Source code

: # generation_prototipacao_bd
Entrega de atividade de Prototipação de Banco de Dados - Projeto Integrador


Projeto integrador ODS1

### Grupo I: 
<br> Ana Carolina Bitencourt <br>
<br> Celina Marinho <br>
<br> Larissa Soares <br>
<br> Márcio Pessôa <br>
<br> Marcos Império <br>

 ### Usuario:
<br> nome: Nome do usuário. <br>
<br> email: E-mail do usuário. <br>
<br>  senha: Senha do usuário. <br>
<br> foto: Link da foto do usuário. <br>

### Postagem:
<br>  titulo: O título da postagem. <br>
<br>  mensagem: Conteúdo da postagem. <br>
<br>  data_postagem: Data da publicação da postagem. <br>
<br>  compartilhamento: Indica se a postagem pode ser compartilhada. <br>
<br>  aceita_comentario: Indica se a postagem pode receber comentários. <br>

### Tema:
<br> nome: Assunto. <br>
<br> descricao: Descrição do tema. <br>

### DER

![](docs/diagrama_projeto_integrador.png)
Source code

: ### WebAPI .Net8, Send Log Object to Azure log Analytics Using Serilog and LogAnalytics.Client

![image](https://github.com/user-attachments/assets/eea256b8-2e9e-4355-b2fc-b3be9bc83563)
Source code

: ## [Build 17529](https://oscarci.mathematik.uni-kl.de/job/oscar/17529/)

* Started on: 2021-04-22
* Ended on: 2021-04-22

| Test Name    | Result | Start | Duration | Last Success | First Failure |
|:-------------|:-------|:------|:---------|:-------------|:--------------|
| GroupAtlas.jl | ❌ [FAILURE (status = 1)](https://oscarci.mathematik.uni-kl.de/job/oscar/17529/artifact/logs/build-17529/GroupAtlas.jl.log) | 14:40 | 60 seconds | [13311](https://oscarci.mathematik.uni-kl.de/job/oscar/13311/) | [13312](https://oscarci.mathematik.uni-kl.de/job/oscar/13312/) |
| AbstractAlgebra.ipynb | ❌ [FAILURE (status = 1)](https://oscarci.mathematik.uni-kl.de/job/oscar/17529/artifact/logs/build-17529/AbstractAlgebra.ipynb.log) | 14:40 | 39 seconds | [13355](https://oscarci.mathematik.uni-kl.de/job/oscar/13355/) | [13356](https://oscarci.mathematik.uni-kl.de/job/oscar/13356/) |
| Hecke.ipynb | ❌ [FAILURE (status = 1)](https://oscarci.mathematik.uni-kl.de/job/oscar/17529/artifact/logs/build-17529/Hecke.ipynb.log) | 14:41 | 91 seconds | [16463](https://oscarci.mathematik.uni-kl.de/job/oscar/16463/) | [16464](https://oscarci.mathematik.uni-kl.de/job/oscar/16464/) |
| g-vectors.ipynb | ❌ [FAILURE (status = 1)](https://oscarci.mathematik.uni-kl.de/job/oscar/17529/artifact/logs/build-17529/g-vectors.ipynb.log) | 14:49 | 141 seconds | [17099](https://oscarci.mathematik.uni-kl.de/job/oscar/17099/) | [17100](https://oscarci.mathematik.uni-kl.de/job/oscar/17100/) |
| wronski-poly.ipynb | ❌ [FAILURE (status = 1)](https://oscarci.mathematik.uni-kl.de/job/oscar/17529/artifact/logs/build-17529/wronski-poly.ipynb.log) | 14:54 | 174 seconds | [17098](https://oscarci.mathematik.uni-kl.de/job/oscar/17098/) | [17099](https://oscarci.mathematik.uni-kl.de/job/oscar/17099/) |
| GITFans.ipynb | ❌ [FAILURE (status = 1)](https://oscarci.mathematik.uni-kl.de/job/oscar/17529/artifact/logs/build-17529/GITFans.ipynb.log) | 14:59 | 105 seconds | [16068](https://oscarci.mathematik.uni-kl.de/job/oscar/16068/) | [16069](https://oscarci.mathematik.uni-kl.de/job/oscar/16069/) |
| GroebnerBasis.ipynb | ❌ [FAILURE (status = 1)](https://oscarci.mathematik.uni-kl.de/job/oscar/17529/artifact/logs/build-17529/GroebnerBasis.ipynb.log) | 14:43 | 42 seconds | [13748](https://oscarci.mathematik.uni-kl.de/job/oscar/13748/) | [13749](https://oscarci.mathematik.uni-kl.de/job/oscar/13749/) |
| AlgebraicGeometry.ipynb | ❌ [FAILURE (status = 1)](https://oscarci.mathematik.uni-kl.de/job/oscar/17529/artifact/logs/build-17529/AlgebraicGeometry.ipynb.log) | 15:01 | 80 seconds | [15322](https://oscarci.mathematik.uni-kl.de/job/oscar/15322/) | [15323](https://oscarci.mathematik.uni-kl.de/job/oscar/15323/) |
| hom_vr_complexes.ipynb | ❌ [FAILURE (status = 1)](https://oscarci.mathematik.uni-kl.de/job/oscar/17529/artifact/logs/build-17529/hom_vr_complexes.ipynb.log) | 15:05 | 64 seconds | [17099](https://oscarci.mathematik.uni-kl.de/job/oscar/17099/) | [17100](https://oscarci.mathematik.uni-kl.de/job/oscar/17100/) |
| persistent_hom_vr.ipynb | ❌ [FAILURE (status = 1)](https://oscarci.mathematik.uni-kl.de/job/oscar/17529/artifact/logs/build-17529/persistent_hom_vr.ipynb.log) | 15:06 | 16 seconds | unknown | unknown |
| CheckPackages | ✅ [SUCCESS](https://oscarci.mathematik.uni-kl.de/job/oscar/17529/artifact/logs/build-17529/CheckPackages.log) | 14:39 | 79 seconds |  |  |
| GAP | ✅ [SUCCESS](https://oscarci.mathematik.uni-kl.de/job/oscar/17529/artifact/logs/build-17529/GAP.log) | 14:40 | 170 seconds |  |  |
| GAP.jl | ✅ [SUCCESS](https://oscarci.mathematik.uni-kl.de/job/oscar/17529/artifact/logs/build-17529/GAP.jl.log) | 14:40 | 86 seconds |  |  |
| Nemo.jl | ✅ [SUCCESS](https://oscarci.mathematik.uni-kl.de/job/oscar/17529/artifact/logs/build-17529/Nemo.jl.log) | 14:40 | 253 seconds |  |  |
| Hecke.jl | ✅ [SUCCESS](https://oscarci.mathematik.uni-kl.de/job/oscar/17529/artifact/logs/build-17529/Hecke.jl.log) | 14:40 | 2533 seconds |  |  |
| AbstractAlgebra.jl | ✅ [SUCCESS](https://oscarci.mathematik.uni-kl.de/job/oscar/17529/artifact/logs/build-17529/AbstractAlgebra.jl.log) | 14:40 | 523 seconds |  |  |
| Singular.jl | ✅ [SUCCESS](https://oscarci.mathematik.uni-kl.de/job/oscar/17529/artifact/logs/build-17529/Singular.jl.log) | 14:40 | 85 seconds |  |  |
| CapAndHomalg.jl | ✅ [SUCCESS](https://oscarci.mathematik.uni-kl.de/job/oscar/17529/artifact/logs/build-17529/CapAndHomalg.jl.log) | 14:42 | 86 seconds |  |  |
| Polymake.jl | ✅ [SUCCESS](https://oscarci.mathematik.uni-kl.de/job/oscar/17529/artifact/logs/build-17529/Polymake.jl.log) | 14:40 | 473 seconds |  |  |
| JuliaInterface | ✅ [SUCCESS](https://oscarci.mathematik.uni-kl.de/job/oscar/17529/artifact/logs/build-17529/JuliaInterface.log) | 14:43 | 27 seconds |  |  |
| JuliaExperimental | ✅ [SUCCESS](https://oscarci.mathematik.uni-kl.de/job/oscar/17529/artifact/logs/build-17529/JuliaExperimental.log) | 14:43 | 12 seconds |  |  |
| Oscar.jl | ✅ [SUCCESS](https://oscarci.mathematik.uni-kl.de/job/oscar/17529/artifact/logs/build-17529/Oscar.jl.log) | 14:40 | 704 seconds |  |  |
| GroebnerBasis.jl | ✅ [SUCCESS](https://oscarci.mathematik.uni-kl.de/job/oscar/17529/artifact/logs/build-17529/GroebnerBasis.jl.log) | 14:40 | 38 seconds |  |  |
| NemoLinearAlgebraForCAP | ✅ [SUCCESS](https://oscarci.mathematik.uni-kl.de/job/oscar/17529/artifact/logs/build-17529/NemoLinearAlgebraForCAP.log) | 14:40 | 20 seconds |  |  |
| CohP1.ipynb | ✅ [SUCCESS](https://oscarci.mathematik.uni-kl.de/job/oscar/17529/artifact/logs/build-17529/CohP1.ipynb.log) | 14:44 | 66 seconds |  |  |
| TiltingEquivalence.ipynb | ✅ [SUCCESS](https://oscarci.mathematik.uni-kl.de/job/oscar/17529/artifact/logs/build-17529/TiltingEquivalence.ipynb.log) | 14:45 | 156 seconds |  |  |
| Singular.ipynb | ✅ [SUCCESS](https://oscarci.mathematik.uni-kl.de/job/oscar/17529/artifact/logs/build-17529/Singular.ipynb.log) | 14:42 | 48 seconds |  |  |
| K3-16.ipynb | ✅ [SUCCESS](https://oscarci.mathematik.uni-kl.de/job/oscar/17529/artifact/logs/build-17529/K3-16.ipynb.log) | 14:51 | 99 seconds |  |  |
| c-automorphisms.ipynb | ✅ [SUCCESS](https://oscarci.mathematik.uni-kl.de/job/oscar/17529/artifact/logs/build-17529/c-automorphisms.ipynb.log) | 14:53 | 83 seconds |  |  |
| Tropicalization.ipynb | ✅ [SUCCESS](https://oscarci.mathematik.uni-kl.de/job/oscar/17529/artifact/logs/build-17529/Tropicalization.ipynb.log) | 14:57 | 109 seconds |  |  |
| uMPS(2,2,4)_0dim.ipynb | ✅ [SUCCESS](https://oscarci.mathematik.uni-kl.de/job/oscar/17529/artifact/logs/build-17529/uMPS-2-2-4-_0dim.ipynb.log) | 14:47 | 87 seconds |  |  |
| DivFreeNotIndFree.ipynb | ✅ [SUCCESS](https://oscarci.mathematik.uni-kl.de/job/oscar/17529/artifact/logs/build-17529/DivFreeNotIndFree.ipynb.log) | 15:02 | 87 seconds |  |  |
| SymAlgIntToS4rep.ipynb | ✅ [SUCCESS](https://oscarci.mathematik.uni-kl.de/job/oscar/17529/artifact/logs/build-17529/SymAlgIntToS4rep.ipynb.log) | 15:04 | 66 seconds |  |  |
=-=-=-=-=
Prompt
Everything from the line with "Polymake.jl | ✅" through the line with "JuliaExperimental | ✅" should be written out exactly as it appears above, end lines included, and nothing outside that range.

Worked solution
| Polymake.jl | ✅ [SUCCESS](https://oscarci.mathematik.uni-kl.de/job/oscar/17529/artifact/logs/build-17529/Polymake.jl.log) | 14:40 | 473 seconds |  |  |
| JuliaInterface | ✅ [SUCCESS](https://oscarci.mathematik.uni-kl.de/job/oscar/17529/artifact/logs/build-17529/JuliaInterface.log) | 14:43 | 27 seconds |  |  |
| JuliaExperimental | ✅ [SUCCESS](https://oscarci.mathematik.uni-kl.de/job/oscar/17529/artifact/logs/build-17529/JuliaExperimental.log) | 14:43 | 12 seconds |  |  |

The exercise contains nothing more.